> _BRIEF_:
Write out the records again exactly and exclude the pictures.

> _WORKING DATA_:
• • •

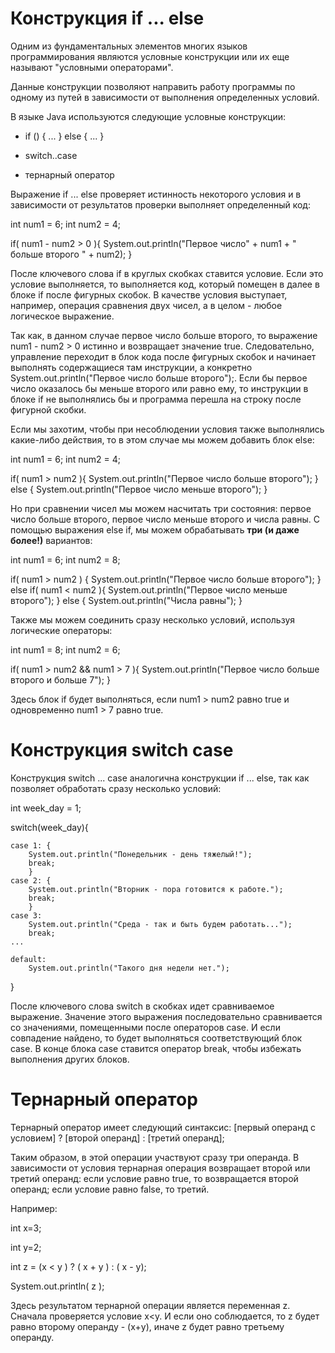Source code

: # Конструкция if ... else

Одним из фундаментальных элементов многих языков программирования являются условные конструкции или
их еще называют "условными операторами".

Данные конструкции позволяют направить работу программы по одному из путей в зависимости от 
выполнения определенных условий.

В языке Java используются следующие условные конструкции:
* if () { ... } else { ... }  

* switch..case

* тернарный оператор

Выражение if ... else проверяет истинность некоторого условия и в зависимости от результатов проверки
выполняет определенный код:

int num1 = 6;
int num2 = 4;

if( num1 - num2 > 0 ){
System.out.println("Первое число" + num1 + " больше второго " + num2);
}

После ключевого слова if в круглых скобках ставится условие. Если это условие выполняется, то выполняется код, 
который помещен в далее в блоке if после фигурных скобок. В качестве условия выступает, например, операция 
сравнения двух чисел, а в целом - любое логическое выражение.

Так как, в данном случае первое число больше второго, то выражение num1 - num2 > 0 истинно и
возвращает значение true. Следовательно, управление переходит в блок кода после фигурных скобок 
и начинает выполнять содержащиеся там инструкции, а конкретно 
System.out.println("Первое число больше второго");. 
Если бы первое число оказалось бы меньше второго или равно ему, то инструкции в блоке if не выполнялись бы
и программа перешла на строку после фигурной скобки. 

Если мы захотим, чтобы при несоблюдении условия также выполнялись какие-либо действия, то
в этом случае мы можем добавить блок else:

int num1 = 6;
int num2 = 4;

if( num1 > num2 ){
System.out.println("Первое число больше второго");
} else {
System.out.println("Первое число меньше второго");
}

Но при сравнении чисел мы можем насчитать три состояния: 
первое число больше второго, первое число меньше второго и числа равны.
С помощью выражения else if, мы можем обрабатывать **три (и даже более!)** вариантов:

int num1 = 6;
int num2 = 8;

if( num1 > num2 ) {
System.out.println("Первое число больше второго");
}
else if( num1 < num2 ){
System.out.println("Первое число меньше второго");
} else {
System.out.println("Числа равны");
} 

Также мы можем соединить сразу несколько условий, используя логические операторы:

int num1 = 8;
int num2 = 6;

if( num1 > num2 && num1 > 7 ){
System.out.println("Первое число больше второго и больше 7");
}

Здесь блок if будет выполняться, если num1 > num2 равно true и одновременно num1 > 7 равно true.

# Конструкция switch case

Конструкция switch ... case аналогична конструкции if ... else, так как позволяет обработать сразу 
несколько условий:

int week_day = 1;

switch(week_day){

    case 1: {
        System.out.println("Понедельник - день тяжелый!");
        break;
        }
    case 2: {
        System.out.println("Вторник - пора готовится к работе.");
        break;
        }
    case 3: 
        System.out.println("Среда - так и быть будем работать...");
        break;
    ...

    default:
        System.out.println("Такого дня недели нет.");
}

После ключевого слова switch в скобках идет сравниваемое выражение. Значение этого выражения 
последовательно сравнивается со значениями, помещенными после операторов сase. 
И если совпадение найдено, то будет выполняться соответствующий блок сase.
В конце блока сase ставится оператор break, чтобы избежать выполнения других блоков.

# Тернарный оператор

Тернарный оператор имеет следующий синтаксис: 
[первый операнд c условием] ? [второй операнд] : [третий операнд];

Таким образом, в этой операции участвуют сразу три операнда. 
В зависимости от условия тернарная операция возвращает второй или третий операнд: 
если условие равно true, то возвращается второй операнд; если условие равно false, то третий.

Например:

int x=3;

int y=2;

int z = (x < y ) ? ( x + y ) : ( x - y);

System.out.println( z );

Здесь результатом тернарной операции является переменная z. Сначала проверяется условие x<y.
И если оно соблюдается, то z будет равно второму операнду - (x+y), иначе z будет равно третьему операнду.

• • •

> _RESPONSE TO THIS TASK_:
Source code

: # Конструкция if ... else

Одним из фундаментальных элементов многих языков программирования являются условные конструкции или
их еще называют "условными операторами".

Данные конструкции позволяют направить работу программы по одному из путей в зависимости от 
выполнения определенных условий.

В языке Java используются следующие условные конструкции:
* if () { ... } else { ... }  

* switch..case

* тернарный оператор

Выражение if ... else проверяет истинность некоторого условия и в зависимости от результатов проверки
выполняет определенный код:

int num1 = 6;
int num2 = 4;

if( num1 - num2 > 0 ){
System.out.println("Первое число" + num1 + " больше второго " + num2);
}

После ключевого слова if в круглых скобках ставится условие. Если это условие выполняется, то выполняется код, 
который помещен в далее в блоке if после фигурных скобок. В качестве условия выступает, например, операция 
сравнения двух чисел, а в целом - любое логическое выражение.

Так как, в данном случае первое число больше второго, то выражение num1 - num2 > 0 истинно и
возвращает значение true. Следовательно, управление переходит в блок кода после фигурных скобок 
и начинает выполнять содержащиеся там инструкции, а конкретно 
System.out.println("Первое число больше второго");. 
Если бы первое число оказалось бы меньше второго или равно ему, то инструкции в блоке if не выполнялись бы
и программа перешла на строку после фигурной скобки. 

Если мы захотим, чтобы при несоблюдении условия также выполнялись какие-либо действия, то
в этом случае мы можем добавить блок else:

int num1 = 6;
int num2 = 4;

if( num1 > num2 ){
System.out.println("Первое число больше второго");
} else {
System.out.println("Первое число меньше второго");
}

Но при сравнении чисел мы можем насчитать три состояния: 
первое число больше второго, первое число меньше второго и числа равны.
С помощью выражения else if, мы можем обрабатывать **три (и даже более!)** вариантов:

int num1 = 6;
int num2 = 8;

if( num1 > num2 ) {
System.out.println("Первое число больше второго");
}
else if( num1 < num2 ){
System.out.println("Первое число меньше второго");
} else {
System.out.println("Числа равны");
} 

Также мы можем соединить сразу несколько условий, используя логические операторы:

int num1 = 8;
int num2 = 6;

if( num1 > num2 && num1 > 7 ){
System.out.println("Первое число больше второго и больше 7");
}

Здесь блок if будет выполняться, если num1 > num2 равно true и одновременно num1 > 7 равно true.

# Конструкция switch case

Конструкция switch ... case аналогична конструкции if ... else, так как позволяет обработать сразу 
несколько условий:

int week_day = 1;

switch(week_day){

    case 1: {
        System.out.println("Понедельник - день тяжелый!");
        break;
        }
    case 2: {
        System.out.println("Вторник - пора готовится к работе.");
        break;
        }
    case 3: 
        System.out.println("Среда - так и быть будем работать...");
        break;
    ...

    default:
        System.out.println("Такого дня недели нет.");
}

После ключевого слова switch в скобках идет сравниваемое выражение. Значение этого выражения 
последовательно сравнивается со значениями, помещенными после операторов сase. 
И если совпадение найдено, то будет выполняться соответствующий блок сase.
В конце блока сase ставится оператор break, чтобы избежать выполнения других блоков.

# Тернарный оператор

Тернарный оператор имеет следующий синтаксис: 
[первый операнд c условием] ? [второй операнд] : [третий операнд];

Таким образом, в этой операции участвуют сразу три операнда. 
В зависимости от условия тернарная операция возвращает второй или третий операнд: 
если условие равно true, то возвращается второй операнд; если условие равно false, то третий.

Например:

int x=3;

int y=2;

int z = (x < y ) ? ( x + y ) : ( x - y);

System.out.println( z );

Здесь результатом тернарной операции является переменная z. Сначала проверяется условие x<y.
И если оно соблюдается, то z будет равно второму операнду - (x+y), иначе z будет равно третьему операнду.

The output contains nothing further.